Beginners Guide to RV Wiring

Shorted Wiring

First - check the ground.

Next:

The running lights can be a constant source of trouble, especially on aging RV's. The electrical connections are subjected to varying degrees of temperature changes, humidity levels and road vibrations. This leads to a build up of corrosion on the contact areas and frequent light outages, which always seem to crop up at night (naturally). And most often when it's raining, windy or otherwise nasty.

A short circuit can be caused by wires that are constantly rubbing against the frame or other metal object. A screw or staple, inside the walls or ceiling, may have punctured the wire. Have you added any accessory on the coach that may have put a mounting screw though the wiring? Once the insulation on the wire has worn away, the circuit shorts to ground and the resulting high current flow blows the fuse.

Finding the problem involves a step by step investigation.

The clearance lights are wired in parallel - there should be a "hot" wire and a ground for each light. (Some coaches use the metal skin as the ground path - others have a separate wire for this purpose.) The power wire connects to the light and also carries on to the next light in the circuit.

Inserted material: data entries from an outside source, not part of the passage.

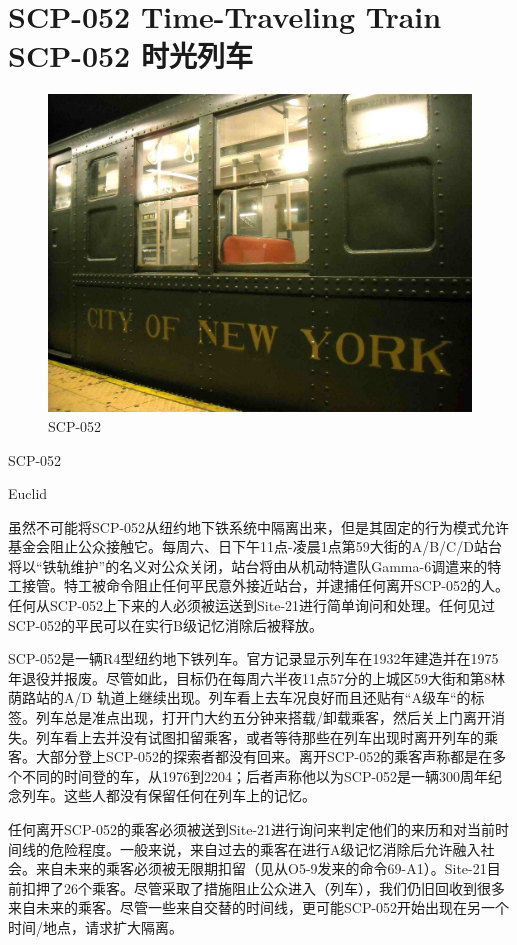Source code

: \chapter[SCP-052 时光列车]{
    SCP-052 Time-Traveling Train\\
    SCP-052 时光列车
}

\label{chap:SCP-052}

\begin{figure}[H]
    \centering
    \includegraphics[width=0.5\linewidth]{images/SCP.052.jpg}
    \caption*{SCP-052}
\end{figure}

SCP-052

Euclid

虽然不可能将SCP-052从纽约地下铁系统中隔离出来，但是其固定的行为模式允许基金会阻止公众接触它。每周六、日下午11点-凌晨1点第59大街的A\slash B\slash C\slash D站台将以“铁轨维护”的名义对公众关闭，站台将由从机动特遣队Gamma-6调遣来的特工接管。特工被命令阻止任何平民意外接近站台，并逮捕任何离开SCP-052的人。任何从SCP-052上下来的人必须被运送到Site-21进行简单询问和处理。任何见过SCP-052的平民可以在实行B级记忆消除后被释放。

SCP-052是一辆R4型纽约地下铁列车。官方记录显示列车在1932年建造并在1975年退役并报废。尽管如此，目标仍在每周六半夜11点57分的上城区59大街和第8林荫路站的A\slash D 轨道上继续出现。列车看上去车况良好而且还贴有“A级车“的标签。列车总是准点出现，打开门大约五分钟来搭载\slash 卸载乘客，然后关上门离开消失。列车看上去并没有试图扣留乘客，或者等待那些在列车出现时离开列车的乘客。大部分登上SCP-052的探索者都没有回来。离开SCP-052的乘客声称都是在多个不同的时间登的车，从1976到2204；后者声称他以为SCP-052是一辆300周年纪念列车。这些人都没有保留任何在列车上的记忆。

任何离开SCP-052的乘客必须被送到Site-21进行询问来判定他们的来历和对当前时间线的危险程度。一般来说，来自过去的乘客在进行A级记忆消除后允许融入社会。来自未来的乘客必须被无限期扣留（见从O5-9发来的命令69-A1）。Site-21目前扣押了26个乘客。尽管采取了措施阻止公众进入（列车），我们仍旧回收到很多来自未来的乘客。尽管一些来自交替的时间线，更可能SCP-052开始出现在另一个时间\slash 地点，请求扩大隔离。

Usually it is the green wire that is the hot wire.

Disconnect the power source ...

Remove the trailer plug from the tow vehicle and disconnect the trailer battery ...

Remove the cover lenses and the light bulbs from every clearance light and both tail lights.

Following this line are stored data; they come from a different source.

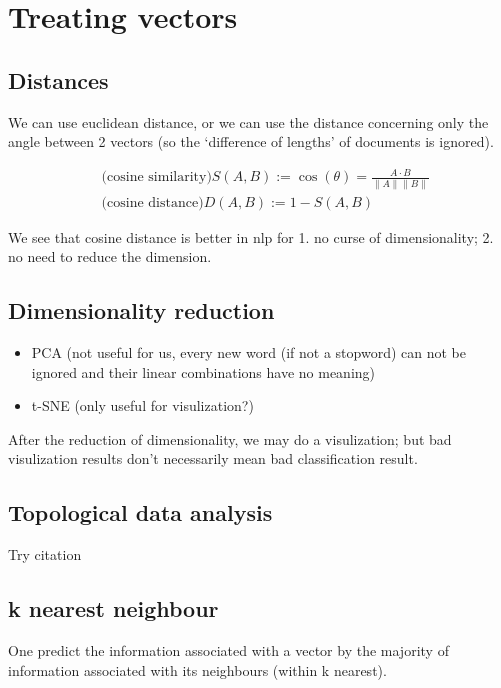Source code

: \documentclass{article}
\begin{document}
\section{Treating vectors}

\subsection{Distances}

We can use euclidean distance, or we can use the distance concerning
only the angle between 2 vectors (so the `difference of lengths' of documents
is ignored).

$$
\begin{aligned}
&\text{(cosine similarity)}S(A, B) :=
\cos (\theta)=\frac{A \cdot B}{\|A\|\|B\|}\\
&\text{(cosine distance)}D(A, B) :=1-S(A, B)
\end{aligned}
$$

We see that cosine distance is better in nlp for 1. no curse of dimensionality; 2. no
need to reduce the dimension.

\subsection{Dimensionality reduction}

\begin{itemize}
  \item PCA (not useful for us, every new word (if not a stopword) can not be ignored and their linear combinations have no meaning)
  \item t-SNE (only useful for visulization?)
\end{itemize}

After the reduction of dimensionality, we may do a visulization; but
bad visulization results don't necessarily mean bad classification result.

\subsection{Topological data analysis}

Try citation \cite{Zhu_2013}

\subsection{k nearest neighbour}

One predict the information associated with a vector by the majority
of information associated with its neighbours (within k nearest).
\end{document}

Start with one of the front side clearance lights, assuming that they will be first in line. Remove the mounting screws and pull the light away from the wall to access the wiring behind it. Disconnect and separate the hot wires that lead to that light.

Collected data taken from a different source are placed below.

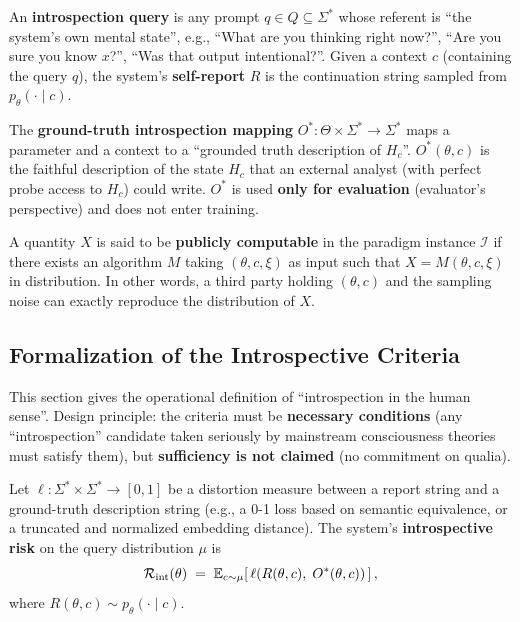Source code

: \begin{definition}\label{def:report}
An \textbf{introspection query} is any prompt $q \in Q \subseteq \Sigma^{*}$ whose referent is
``the system's own mental state'', e.g., ``What are you thinking right now?'', ``Are you sure you
know $x$?'', ``Was that output intentional?''. Given a context $c$ (containing the query $q$),
the system's \textbf{self-report} $R$ is the continuation string sampled from
$p_\theta(\cdot \mid c)$.
\end{definition}

\begin{definition}\label{def:oracle}
The \textbf{ground-truth introspection mapping} $O^{*}: \Theta \times \Sigma^{*} \to \Sigma^{*}$
maps a parameter and a context to a ``grounded truth description of $H_c$''. $O^{*}(\theta, c)$
is the faithful description of the state $H_c$ that an external analyst (with perfect probe
access to $H_c$) could write. $O^{*}$ is used \textbf{only for evaluation} (evaluator's
perspective) and does not enter training.
\end{definition}

\begin{definition}\label{def:public}
A quantity $X$ is said to be \textbf{publicly computable} in the paradigm instance
$\mathcal{I}$ if there exists an algorithm $M$ taking $(\theta, c, \xi)$ as input such that
$X = M(\theta, c, \xi)$ in distribution. In other words, a third party holding $(\theta, c)$
and the sampling noise can exactly reproduce the distribution of $X$.
\end{definition}

\subsection{Formalization of the Introspective Criteria}

This section gives the operational definition of ``introspection in the human sense''. Design
principle: the criteria must be \textbf{necessary conditions} (any ``introspection'' candidate
taken seriously by mainstream consciousness
theories\cite{baars-1993, rosendahl-2005, tononi-2004, albantakis-2023-iit,
chalmers-2023-conscious, butlin-2023-conscious} must satisfy them), but \textbf{sufficiency is
not claimed} (no commitment on qualia).

\begin{definition}\label{def:metrics}
Let $\ell: \Sigma^{*} \times \Sigma^{*} \to [0,1]$ be a distortion measure between a report
string and a ground-truth description string (e.g., a 0-1 loss based on semantic equivalence,
or a truncated and normalized embedding distance). The system's \textbf{introspective risk}
on the query distribution $\mu$ is
\begin{equation}
\mathcal{R}_{\mathrm{int}}(\theta) \;=\; \E_{c \sim \mu}\!\left[\, \ell\!\left(R(\theta,c),\; O^{*}(\theta,c)\right) \,\right],
\label{eq:int-risk}
\end{equation}
where $R(\theta,c) \sim p_\theta(\cdot\mid c)$.
\end{definition}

With an ohm meter, test the wire that leads from the power source (trailer plug) to that light. The negative probe of the meter is touched to a ground source and the positive probe to the bared wire end.

If the meter shows continuity on that wire, that's the faulty run. If that wire shows no continuity, test the wire that goes to the next light. If that wire shows continuity, leave the light disconnected and continue to the next light and repeat. If the wire that runs between the lights is shorted, the meter will show continuity. Keep going untill you isolate the shorted run. Hopefully it's in the first few lights.